◆ PROBLEM DESCRIPTION:
How many lines of the entries below contain the string "consumption"? State the number alone.

□ □ □ □ □ □ □

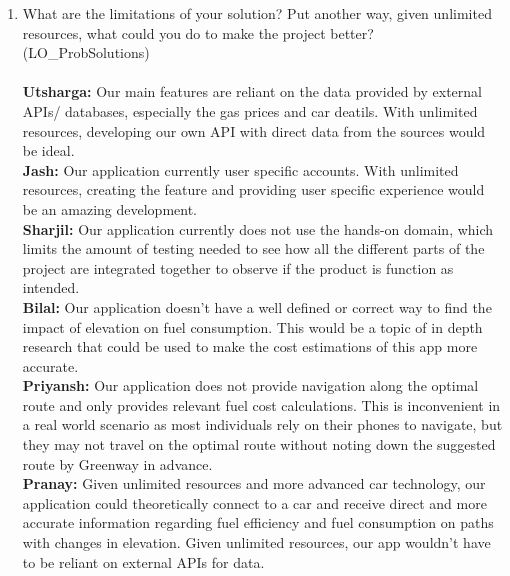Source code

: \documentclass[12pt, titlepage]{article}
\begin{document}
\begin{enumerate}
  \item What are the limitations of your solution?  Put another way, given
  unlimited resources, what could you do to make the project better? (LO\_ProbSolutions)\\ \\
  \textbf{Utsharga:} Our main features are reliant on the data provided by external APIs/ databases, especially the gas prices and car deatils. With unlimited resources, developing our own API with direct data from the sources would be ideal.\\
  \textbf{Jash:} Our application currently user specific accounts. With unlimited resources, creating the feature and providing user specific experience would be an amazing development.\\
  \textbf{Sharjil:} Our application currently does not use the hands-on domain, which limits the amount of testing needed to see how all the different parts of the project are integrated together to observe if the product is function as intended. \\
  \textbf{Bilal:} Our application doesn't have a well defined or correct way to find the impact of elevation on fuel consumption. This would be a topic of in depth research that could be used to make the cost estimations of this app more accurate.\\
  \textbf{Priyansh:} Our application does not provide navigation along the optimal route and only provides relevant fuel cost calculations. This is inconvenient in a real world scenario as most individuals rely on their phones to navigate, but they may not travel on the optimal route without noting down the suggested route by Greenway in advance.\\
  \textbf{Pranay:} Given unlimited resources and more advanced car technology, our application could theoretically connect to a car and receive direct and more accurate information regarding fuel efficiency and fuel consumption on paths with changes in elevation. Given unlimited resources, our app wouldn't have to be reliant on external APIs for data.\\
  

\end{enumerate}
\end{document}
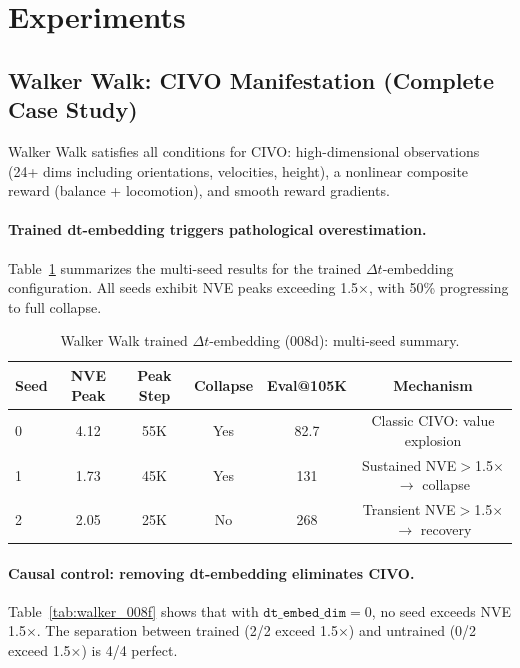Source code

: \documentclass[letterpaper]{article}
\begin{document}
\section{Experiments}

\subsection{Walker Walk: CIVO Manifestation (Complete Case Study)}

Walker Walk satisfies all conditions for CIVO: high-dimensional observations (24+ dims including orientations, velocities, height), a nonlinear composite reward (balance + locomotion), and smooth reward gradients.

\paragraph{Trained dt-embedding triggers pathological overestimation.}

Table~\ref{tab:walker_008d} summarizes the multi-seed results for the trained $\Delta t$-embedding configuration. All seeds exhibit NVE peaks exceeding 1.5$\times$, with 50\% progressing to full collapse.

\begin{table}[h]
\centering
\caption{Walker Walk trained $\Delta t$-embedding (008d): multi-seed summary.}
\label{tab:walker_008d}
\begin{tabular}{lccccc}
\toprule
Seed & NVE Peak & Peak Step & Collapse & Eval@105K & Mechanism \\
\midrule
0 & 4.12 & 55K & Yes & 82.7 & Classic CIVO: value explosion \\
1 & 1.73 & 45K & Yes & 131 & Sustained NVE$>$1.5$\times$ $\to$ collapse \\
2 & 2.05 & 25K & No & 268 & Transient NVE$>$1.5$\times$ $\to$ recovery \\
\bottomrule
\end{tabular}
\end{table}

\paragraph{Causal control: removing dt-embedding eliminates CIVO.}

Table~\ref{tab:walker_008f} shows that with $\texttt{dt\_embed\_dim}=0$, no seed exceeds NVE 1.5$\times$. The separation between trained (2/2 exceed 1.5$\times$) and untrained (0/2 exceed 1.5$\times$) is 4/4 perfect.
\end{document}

□ □ □ □ □ □ □

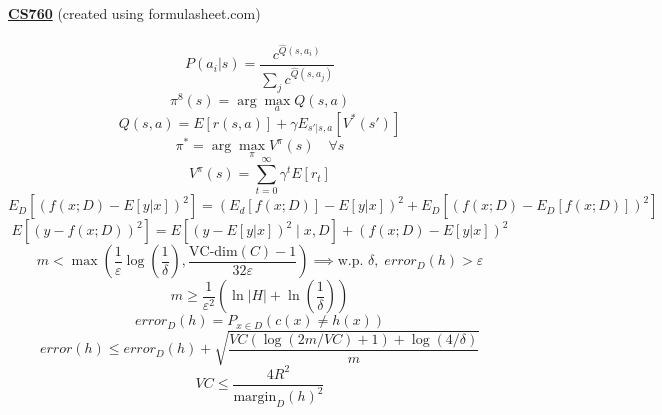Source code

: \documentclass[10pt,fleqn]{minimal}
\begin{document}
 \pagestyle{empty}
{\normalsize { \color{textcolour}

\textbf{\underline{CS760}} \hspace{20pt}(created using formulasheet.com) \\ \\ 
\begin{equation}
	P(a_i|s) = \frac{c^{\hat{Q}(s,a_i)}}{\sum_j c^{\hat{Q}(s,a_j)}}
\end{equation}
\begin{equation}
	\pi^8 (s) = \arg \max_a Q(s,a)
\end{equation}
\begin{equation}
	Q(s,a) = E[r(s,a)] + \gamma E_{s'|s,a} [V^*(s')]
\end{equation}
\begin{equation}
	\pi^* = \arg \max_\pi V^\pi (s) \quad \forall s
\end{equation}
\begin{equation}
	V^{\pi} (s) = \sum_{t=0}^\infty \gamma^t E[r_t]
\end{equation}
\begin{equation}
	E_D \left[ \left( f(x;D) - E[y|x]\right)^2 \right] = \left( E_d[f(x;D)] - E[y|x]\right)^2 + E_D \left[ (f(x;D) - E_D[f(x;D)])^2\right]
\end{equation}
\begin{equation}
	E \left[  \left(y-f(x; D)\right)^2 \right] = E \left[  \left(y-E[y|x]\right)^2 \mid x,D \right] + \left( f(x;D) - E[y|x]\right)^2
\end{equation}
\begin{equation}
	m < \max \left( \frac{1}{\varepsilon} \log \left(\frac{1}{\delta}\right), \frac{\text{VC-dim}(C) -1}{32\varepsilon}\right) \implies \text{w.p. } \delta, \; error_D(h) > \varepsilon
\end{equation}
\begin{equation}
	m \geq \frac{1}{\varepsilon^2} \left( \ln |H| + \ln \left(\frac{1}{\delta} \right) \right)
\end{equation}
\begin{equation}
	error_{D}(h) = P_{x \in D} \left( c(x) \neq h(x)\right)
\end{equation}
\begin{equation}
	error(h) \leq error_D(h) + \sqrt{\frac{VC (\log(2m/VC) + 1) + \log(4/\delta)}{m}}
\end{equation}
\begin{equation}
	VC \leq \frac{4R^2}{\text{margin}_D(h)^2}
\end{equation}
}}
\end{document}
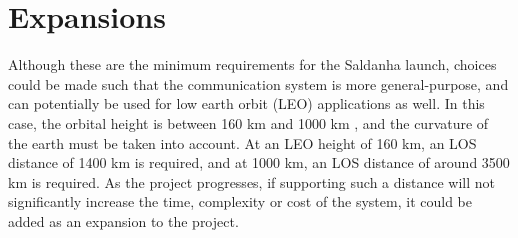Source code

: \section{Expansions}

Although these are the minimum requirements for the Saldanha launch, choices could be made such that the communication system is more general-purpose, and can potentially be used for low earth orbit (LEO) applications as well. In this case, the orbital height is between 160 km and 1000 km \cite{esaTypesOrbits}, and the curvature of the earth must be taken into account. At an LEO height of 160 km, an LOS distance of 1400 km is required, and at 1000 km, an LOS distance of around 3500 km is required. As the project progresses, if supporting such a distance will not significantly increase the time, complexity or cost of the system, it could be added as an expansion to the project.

□ □ □ □ □ □ □

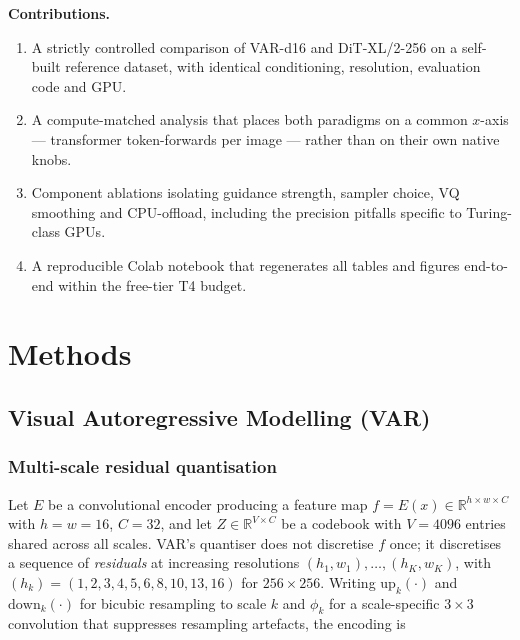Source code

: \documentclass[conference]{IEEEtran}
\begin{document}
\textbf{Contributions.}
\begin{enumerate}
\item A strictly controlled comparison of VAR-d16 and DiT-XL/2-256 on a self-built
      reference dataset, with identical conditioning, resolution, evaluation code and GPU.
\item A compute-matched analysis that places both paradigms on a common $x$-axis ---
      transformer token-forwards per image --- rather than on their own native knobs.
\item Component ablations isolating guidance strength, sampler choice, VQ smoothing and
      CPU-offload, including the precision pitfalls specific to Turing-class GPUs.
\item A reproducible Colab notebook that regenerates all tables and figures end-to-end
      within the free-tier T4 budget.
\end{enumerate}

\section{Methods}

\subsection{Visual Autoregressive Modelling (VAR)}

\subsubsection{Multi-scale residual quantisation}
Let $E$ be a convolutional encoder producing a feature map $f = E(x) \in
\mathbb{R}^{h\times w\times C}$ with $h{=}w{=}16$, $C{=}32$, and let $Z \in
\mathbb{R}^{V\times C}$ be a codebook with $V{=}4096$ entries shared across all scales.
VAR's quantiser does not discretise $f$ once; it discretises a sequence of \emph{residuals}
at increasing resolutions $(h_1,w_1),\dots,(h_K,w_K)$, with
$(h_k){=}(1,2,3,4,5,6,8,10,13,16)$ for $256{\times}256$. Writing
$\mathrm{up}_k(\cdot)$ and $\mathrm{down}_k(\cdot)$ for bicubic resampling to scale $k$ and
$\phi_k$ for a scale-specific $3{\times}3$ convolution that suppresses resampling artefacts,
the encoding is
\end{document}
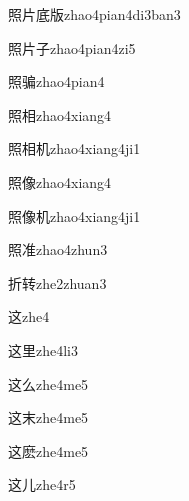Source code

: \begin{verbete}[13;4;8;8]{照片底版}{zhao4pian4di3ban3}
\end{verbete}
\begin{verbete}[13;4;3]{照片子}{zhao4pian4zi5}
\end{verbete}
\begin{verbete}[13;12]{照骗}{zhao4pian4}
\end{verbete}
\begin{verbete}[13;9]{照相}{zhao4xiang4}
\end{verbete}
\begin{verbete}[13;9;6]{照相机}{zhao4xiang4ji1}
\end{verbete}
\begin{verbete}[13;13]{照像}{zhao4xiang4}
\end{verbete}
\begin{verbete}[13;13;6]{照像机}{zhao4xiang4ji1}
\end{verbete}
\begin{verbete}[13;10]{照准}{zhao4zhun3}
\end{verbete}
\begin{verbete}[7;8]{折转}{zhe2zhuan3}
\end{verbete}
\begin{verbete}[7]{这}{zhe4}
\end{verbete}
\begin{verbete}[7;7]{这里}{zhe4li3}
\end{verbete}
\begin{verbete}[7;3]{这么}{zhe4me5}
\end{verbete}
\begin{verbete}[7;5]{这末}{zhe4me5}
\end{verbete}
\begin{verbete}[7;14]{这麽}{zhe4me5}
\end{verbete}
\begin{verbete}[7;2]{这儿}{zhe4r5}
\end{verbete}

□ □ □ □ □ □ □

◆ ANSWER SPACE:
2